* _Provided records_:
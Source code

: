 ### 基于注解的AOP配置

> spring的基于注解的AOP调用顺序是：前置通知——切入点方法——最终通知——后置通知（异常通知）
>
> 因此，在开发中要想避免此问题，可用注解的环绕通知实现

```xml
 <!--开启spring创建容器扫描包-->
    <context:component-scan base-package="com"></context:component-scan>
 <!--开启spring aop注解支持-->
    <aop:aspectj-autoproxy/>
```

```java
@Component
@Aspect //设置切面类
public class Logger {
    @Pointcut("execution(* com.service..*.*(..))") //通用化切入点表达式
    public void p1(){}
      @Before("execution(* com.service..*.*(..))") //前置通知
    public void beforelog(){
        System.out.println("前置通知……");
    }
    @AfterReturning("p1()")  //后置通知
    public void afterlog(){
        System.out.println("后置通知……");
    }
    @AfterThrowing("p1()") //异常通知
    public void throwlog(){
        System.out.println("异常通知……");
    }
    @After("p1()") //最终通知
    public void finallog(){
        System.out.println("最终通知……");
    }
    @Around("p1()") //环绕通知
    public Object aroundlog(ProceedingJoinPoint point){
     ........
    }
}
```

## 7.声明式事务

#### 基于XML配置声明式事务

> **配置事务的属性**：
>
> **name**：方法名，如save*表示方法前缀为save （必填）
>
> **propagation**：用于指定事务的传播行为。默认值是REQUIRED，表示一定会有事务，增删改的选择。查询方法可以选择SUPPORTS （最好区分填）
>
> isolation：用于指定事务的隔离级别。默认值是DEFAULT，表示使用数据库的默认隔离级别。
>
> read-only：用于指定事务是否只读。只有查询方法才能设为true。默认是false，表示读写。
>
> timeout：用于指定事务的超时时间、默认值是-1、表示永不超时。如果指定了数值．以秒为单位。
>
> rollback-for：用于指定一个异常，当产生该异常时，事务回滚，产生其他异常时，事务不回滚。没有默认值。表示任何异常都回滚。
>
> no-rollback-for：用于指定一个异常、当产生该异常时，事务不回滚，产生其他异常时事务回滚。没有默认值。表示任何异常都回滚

* * *

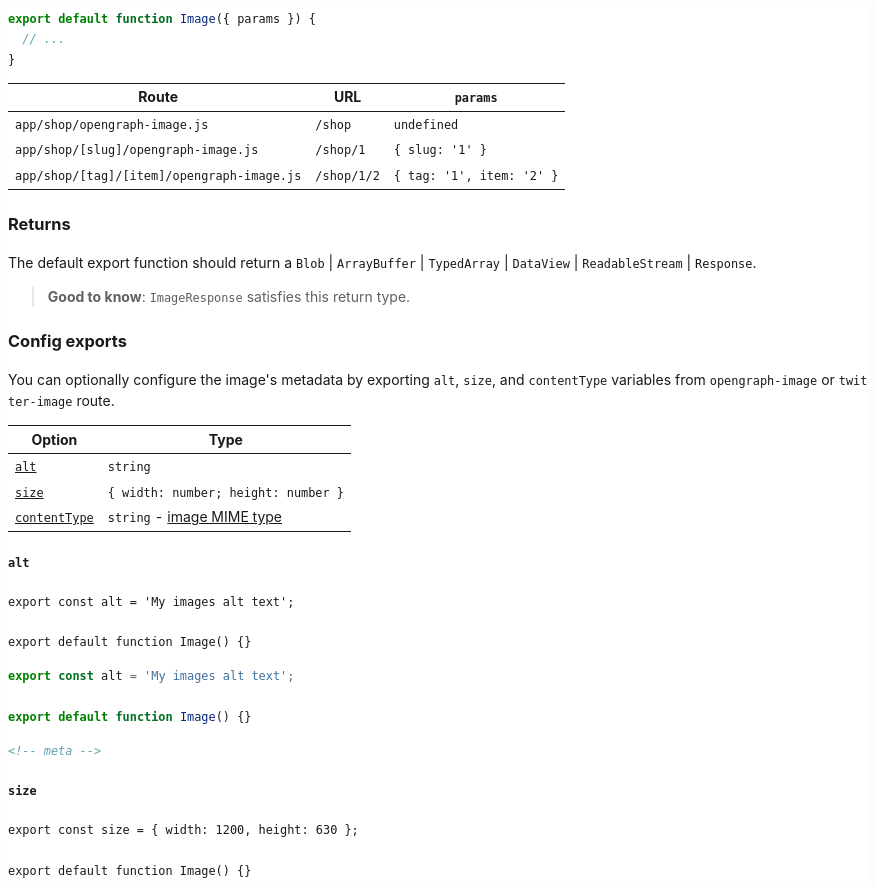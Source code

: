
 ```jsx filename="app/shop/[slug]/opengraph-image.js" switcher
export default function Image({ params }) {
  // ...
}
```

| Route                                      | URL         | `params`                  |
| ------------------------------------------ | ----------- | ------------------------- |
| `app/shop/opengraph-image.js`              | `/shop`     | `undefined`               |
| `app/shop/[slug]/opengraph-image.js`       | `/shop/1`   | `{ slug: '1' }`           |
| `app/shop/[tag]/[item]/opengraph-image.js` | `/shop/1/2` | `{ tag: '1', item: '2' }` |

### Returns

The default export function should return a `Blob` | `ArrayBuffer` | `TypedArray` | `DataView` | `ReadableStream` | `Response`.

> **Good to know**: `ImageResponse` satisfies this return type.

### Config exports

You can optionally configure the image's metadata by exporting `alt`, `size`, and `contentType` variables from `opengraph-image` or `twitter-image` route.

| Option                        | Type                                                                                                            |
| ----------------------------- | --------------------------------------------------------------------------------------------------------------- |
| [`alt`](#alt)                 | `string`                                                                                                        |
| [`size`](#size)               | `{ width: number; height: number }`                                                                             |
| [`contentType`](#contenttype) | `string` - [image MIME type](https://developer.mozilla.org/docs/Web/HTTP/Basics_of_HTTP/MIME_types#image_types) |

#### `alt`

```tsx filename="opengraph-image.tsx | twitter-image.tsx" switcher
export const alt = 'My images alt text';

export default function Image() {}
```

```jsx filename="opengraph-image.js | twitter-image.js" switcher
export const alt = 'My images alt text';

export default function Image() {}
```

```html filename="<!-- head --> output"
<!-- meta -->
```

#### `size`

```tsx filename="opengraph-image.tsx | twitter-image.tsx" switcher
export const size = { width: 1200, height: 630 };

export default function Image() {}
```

...

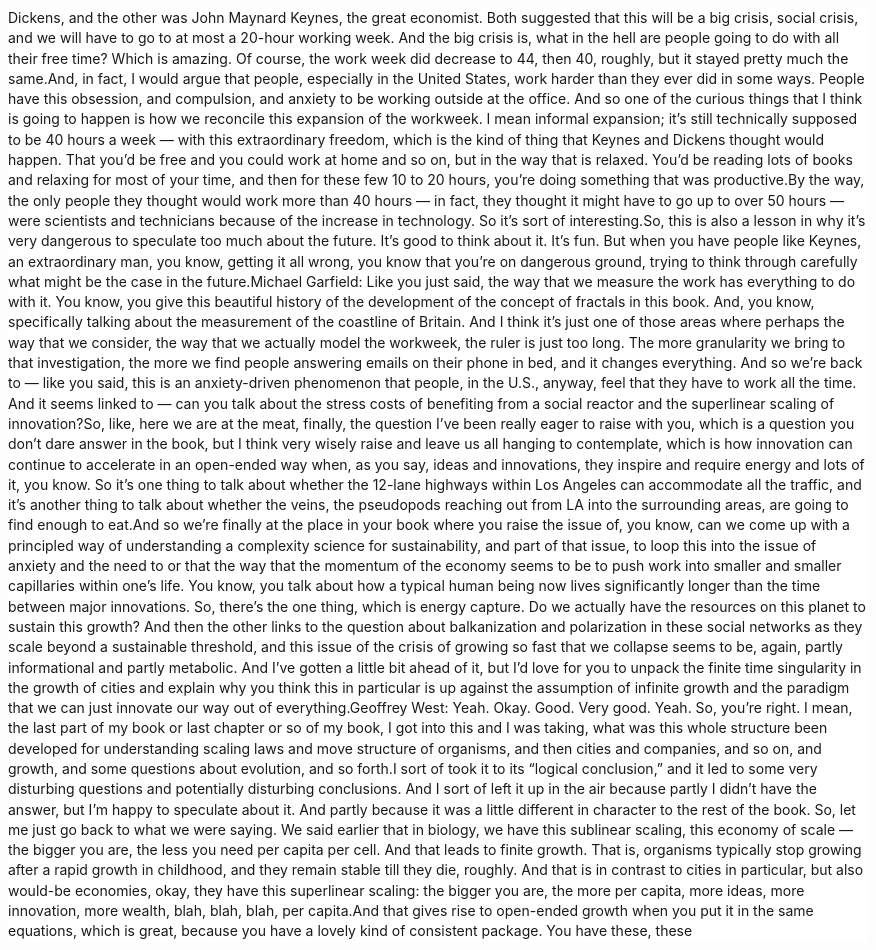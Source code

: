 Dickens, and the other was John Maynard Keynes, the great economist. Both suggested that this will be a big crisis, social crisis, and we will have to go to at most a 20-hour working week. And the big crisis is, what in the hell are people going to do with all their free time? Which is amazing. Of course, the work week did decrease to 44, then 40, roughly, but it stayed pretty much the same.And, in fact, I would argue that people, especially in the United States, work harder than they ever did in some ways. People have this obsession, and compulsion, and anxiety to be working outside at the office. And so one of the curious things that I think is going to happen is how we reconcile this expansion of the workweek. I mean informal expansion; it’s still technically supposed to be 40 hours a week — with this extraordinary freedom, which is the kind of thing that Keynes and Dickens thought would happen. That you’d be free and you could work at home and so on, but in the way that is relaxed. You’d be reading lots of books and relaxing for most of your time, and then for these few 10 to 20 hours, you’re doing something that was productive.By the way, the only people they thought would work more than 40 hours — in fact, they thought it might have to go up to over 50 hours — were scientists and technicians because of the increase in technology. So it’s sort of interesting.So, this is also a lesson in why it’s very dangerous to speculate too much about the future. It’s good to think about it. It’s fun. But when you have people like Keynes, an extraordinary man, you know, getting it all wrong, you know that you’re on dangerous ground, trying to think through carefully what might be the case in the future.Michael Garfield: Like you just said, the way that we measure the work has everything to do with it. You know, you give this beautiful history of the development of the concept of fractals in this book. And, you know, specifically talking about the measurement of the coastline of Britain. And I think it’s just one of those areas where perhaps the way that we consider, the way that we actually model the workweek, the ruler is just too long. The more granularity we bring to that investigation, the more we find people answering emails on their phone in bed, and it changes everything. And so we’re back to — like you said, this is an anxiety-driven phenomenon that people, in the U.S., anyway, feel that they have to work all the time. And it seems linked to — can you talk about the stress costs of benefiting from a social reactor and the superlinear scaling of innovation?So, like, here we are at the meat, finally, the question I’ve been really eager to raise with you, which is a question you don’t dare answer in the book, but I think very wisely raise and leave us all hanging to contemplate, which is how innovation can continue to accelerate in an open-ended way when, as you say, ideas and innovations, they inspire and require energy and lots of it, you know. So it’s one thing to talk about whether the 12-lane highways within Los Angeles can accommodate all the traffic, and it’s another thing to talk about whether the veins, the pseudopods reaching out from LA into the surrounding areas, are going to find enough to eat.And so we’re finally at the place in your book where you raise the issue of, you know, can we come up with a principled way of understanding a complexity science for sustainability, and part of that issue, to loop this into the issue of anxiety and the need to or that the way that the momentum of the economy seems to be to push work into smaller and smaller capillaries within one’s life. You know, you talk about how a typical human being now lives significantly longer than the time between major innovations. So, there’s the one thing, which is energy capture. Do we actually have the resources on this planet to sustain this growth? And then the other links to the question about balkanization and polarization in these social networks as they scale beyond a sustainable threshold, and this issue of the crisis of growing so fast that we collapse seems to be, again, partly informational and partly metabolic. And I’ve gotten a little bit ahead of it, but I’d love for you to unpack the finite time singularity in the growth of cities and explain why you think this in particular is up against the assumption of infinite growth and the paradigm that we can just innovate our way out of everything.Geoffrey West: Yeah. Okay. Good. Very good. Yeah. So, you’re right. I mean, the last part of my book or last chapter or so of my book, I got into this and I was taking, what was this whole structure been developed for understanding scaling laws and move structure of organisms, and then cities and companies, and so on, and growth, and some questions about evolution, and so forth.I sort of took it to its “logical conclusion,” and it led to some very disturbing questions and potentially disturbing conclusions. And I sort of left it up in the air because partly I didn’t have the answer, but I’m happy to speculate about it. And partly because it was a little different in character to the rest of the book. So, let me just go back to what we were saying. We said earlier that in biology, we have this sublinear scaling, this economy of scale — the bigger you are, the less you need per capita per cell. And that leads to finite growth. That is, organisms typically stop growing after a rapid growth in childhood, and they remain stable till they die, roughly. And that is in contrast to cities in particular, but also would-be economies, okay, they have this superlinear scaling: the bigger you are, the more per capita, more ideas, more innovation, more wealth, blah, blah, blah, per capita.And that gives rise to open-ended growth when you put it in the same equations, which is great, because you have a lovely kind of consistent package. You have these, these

* _Task to carry out_:
Whenever the word "execution" shows up in a line of the entries above, copy that line.

* _Exercise response_:
    @Pointcut("execution(* com.service..*.*(..))") //通用化切入点表达式
      @Before("execution(* com.service..*.*(..))") //前置通知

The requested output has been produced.